## [Action item]
Copy the whole listing below exactly.

Given entries below:

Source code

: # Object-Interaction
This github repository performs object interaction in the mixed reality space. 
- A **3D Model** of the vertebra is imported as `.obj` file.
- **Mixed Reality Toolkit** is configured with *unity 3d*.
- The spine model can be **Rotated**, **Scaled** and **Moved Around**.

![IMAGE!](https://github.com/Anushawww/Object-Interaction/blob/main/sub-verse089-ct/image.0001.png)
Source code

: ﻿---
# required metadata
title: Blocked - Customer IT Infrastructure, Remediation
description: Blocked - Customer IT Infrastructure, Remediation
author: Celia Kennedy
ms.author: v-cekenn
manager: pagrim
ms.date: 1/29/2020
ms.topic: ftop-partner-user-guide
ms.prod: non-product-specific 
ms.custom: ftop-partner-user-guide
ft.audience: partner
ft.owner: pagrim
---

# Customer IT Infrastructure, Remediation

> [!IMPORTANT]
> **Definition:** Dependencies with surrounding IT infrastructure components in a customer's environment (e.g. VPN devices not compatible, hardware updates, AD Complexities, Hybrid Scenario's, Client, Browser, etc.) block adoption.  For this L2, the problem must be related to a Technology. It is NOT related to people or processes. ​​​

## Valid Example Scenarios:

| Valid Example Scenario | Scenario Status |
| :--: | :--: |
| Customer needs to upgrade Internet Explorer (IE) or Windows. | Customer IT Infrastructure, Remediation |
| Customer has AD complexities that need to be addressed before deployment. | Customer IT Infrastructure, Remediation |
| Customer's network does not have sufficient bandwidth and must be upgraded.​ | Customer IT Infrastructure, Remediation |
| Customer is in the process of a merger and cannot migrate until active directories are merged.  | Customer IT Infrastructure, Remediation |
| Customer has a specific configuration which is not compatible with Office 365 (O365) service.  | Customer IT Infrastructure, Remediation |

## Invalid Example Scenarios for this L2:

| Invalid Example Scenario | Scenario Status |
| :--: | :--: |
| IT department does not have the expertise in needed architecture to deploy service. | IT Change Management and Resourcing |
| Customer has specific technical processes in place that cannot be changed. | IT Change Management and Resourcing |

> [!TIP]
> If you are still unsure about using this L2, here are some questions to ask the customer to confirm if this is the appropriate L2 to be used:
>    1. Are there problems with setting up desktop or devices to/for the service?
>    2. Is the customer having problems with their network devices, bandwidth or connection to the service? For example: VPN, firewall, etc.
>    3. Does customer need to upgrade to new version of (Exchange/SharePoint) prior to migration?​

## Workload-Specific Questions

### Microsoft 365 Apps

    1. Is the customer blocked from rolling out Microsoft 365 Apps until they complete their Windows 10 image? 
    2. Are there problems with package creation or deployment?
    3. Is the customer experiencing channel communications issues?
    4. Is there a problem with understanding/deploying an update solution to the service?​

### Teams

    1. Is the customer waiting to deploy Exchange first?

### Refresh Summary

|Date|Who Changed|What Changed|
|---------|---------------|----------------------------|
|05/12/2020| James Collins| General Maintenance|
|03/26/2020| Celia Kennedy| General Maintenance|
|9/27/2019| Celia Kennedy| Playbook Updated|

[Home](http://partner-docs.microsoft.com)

End of Given entries.

## [Worked solution]
Source code

: # Object-Interaction
This github repository performs object interaction in the mixed reality space. 
- A **3D Model** of the vertebra is imported as `.obj` file.
- **Mixed Reality Toolkit** is configured with *unity 3d*.
- The spine model can be **Rotated**, **Scaled** and **Moved Around**.

![IMAGE!](https://github.com/Anushawww/Object-Interaction/blob/main/sub-verse089-ct/image.0001.png)
Source code

: ﻿---
# required metadata
title: Blocked - Customer IT Infrastructure, Remediation
description: Blocked - Customer IT Infrastructure, Remediation
author: Celia Kennedy
ms.author: v-cekenn
manager: pagrim
ms.date: 1/29/2020
ms.topic: ftop-partner-user-guide
ms.prod: non-product-specific 
ms.custom: ftop-partner-user-guide
ft.audience: partner
ft.owner: pagrim
---

# Customer IT Infrastructure, Remediation

> [!IMPORTANT]
> **Definition:** Dependencies with surrounding IT infrastructure components in a customer's environment (e.g. VPN devices not compatible, hardware updates, AD Complexities, Hybrid Scenario's, Client, Browser, etc.) block adoption.  For this L2, the problem must be related to a Technology. It is NOT related to people or processes. ​​​

## Valid Example Scenarios:

| Valid Example Scenario | Scenario Status |
| :--: | :--: |
| Customer needs to upgrade Internet Explorer (IE) or Windows. | Customer IT Infrastructure, Remediation |
| Customer has AD complexities that need to be addressed before deployment. | Customer IT Infrastructure, Remediation |
| Customer's network does not have sufficient bandwidth and must be upgraded.​ | Customer IT Infrastructure, Remediation |
| Customer is in the process of a merger and cannot migrate until active directories are merged.  | Customer IT Infrastructure, Remediation |
| Customer has a specific configuration which is not compatible with Office 365 (O365) service.  | Customer IT Infrastructure, Remediation |

## Invalid Example Scenarios for this L2:

| Invalid Example Scenario | Scenario Status |
| :--: | :--: |
| IT department does not have the expertise in needed architecture to deploy service. | IT Change Management and Resourcing |
| Customer has specific technical processes in place that cannot be changed. | IT Change Management and Resourcing |

> [!TIP]
> If you are still unsure about using this L2, here are some questions to ask the customer to confirm if this is the appropriate L2 to be used:
>    1. Are there problems with setting up desktop or devices to/for the service?
>    2. Is the customer having problems with their network devices, bandwidth or connection to the service? For example: VPN, firewall, etc.
>    3. Does customer need to upgrade to new version of (Exchange/SharePoint) prior to migration?​

## Workload-Specific Questions

### Microsoft 365 Apps

    1. Is the customer blocked from rolling out Microsoft 365 Apps until they complete their Windows 10 image? 
    2. Are there problems with package creation or deployment?
    3. Is the customer experiencing channel communications issues?
    4. Is there a problem with understanding/deploying an update solution to the service?​

### Teams

    1. Is the customer waiting to deploy Exchange first?

### Refresh Summary

|Date|Who Changed|What Changed|
|---------|---------------|----------------------------|
|05/12/2020| James Collins| General Maintenance|
|03/26/2020| Celia Kennedy| General Maintenance|
|9/27/2019| Celia Kennedy| Playbook Updated|

[Home](http://partner-docs.microsoft.com)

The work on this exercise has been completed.